## WHAT TO PRODUCE:
What lines below include the word "WonderSwan"? Copy each one.

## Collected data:
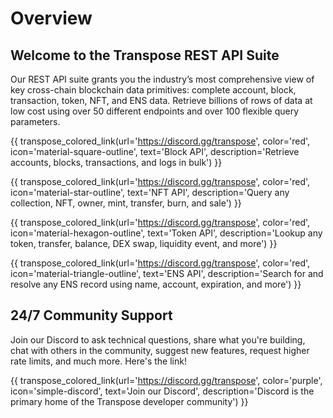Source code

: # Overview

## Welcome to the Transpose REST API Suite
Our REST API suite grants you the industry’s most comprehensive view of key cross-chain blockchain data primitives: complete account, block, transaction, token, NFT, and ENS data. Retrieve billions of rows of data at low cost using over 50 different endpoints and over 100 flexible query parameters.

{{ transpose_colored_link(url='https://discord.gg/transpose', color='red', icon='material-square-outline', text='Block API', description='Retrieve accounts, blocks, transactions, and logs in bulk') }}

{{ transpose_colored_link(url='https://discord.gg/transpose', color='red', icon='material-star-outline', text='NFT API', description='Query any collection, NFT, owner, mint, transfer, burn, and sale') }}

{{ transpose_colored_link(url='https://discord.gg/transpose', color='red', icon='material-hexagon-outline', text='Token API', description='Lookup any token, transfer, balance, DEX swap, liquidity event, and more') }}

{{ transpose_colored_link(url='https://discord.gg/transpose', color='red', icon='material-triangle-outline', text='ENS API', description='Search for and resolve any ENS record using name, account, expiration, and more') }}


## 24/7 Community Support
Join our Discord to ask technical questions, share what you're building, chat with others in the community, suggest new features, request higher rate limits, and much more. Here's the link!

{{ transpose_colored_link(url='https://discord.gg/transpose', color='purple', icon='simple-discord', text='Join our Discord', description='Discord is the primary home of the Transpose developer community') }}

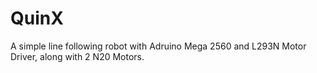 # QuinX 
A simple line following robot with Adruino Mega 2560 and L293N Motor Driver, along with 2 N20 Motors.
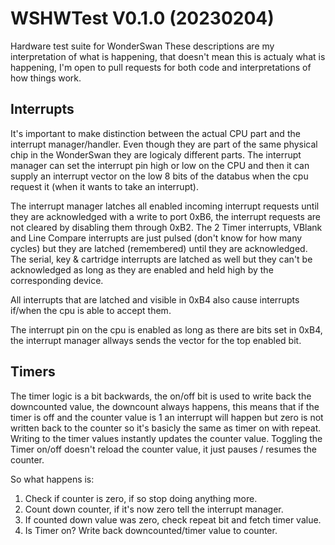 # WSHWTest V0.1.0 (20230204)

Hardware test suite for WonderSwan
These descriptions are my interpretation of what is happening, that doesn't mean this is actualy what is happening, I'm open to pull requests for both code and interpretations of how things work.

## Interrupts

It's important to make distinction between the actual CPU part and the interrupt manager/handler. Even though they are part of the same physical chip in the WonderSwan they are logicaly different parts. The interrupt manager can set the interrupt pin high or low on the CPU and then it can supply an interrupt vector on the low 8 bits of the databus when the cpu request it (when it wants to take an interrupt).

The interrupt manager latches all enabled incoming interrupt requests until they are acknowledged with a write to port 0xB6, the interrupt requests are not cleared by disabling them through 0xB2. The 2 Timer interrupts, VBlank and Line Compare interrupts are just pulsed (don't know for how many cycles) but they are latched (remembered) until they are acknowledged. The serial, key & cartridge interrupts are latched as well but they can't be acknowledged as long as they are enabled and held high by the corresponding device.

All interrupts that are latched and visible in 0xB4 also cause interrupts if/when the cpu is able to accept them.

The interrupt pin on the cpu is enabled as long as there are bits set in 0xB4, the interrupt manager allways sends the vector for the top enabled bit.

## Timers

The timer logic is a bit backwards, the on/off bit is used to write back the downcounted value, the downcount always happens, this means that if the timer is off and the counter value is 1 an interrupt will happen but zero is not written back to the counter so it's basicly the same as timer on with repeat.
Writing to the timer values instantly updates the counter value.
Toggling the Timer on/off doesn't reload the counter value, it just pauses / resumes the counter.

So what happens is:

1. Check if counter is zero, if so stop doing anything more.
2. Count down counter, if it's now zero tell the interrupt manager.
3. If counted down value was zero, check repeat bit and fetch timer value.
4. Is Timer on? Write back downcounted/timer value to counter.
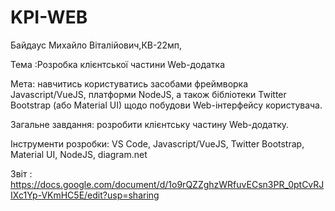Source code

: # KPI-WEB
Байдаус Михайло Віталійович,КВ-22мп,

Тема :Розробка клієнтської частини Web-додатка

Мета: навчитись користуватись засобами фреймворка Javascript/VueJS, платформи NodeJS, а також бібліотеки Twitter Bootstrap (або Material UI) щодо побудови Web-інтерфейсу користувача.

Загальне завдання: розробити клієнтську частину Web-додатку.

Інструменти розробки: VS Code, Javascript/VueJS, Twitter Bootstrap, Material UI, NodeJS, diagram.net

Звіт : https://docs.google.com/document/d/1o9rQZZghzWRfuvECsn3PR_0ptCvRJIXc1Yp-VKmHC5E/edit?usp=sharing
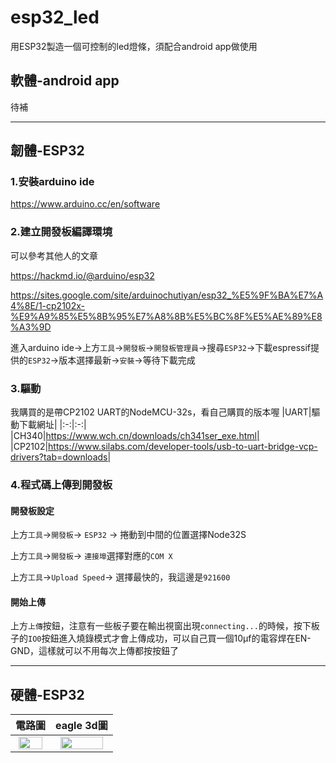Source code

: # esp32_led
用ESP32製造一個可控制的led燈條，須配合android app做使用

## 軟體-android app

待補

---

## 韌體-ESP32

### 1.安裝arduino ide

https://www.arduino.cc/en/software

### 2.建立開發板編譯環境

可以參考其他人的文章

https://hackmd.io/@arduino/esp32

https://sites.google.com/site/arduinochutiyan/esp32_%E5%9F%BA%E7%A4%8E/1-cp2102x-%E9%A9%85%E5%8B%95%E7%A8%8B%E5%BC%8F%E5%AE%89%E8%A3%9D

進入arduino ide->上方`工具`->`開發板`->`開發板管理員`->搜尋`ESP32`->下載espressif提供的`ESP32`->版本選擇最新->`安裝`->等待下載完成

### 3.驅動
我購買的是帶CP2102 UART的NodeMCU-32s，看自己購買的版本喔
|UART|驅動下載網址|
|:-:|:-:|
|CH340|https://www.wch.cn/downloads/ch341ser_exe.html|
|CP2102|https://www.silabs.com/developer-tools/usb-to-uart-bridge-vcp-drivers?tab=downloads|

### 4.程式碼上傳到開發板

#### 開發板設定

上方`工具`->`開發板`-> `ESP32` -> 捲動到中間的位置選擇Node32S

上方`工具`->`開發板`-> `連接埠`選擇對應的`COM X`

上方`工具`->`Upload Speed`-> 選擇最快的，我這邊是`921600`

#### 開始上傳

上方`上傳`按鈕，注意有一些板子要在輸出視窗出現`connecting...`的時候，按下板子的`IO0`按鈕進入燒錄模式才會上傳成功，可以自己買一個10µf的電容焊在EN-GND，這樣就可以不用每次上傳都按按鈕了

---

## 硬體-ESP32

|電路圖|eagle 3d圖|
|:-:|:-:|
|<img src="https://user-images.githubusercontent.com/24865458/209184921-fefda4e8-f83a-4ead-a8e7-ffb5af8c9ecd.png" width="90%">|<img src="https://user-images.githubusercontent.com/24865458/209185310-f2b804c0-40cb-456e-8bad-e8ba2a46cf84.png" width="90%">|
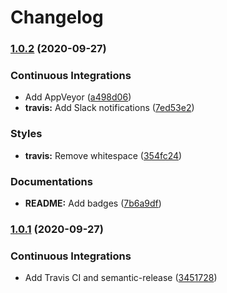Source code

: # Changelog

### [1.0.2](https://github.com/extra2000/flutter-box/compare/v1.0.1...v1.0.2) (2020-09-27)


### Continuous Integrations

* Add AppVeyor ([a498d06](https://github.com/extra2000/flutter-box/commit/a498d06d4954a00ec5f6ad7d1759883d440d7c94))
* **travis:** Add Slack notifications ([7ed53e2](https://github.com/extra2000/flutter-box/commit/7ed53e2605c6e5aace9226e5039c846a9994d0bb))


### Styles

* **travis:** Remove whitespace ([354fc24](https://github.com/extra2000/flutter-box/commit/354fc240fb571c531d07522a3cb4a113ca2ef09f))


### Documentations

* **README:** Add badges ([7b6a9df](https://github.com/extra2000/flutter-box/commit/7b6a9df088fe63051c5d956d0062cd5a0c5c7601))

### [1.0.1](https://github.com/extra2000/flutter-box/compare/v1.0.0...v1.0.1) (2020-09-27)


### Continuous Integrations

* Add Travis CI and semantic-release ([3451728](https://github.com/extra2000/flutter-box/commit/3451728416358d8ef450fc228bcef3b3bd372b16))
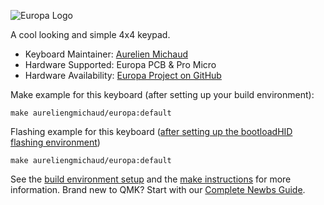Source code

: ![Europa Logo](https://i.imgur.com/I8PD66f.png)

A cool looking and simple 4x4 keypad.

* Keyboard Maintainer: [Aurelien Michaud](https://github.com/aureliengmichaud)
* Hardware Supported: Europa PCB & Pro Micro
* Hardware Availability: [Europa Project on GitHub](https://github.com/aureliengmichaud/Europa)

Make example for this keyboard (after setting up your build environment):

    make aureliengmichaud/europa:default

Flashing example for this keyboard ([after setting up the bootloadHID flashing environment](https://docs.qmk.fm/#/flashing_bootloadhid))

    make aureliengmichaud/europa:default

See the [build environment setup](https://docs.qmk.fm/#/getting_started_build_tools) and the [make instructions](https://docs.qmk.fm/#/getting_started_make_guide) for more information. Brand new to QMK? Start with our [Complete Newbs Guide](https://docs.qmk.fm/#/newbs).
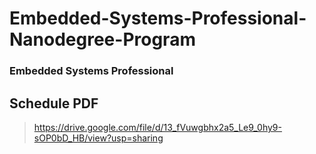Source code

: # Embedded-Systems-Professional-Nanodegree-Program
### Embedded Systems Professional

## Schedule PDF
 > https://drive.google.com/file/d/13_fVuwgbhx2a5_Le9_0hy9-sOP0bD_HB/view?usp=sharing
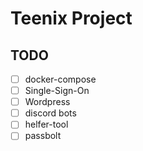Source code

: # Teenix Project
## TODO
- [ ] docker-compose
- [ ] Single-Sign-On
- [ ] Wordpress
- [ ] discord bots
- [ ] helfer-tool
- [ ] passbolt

## SOLVED EXERCISE:
Hardware test suite for WonderSwan
It's important to make distinction between the actual CPU part and the interrupt manager/handler. Even though they are part of the same physical chip in the WonderSwan they are logicaly different parts. The interrupt manager can set the interrupt pin high or low on the CPU and then it can supply an interrupt vector on the low 8 bits of the databus when the cpu request it (when it wants to take an interrupt).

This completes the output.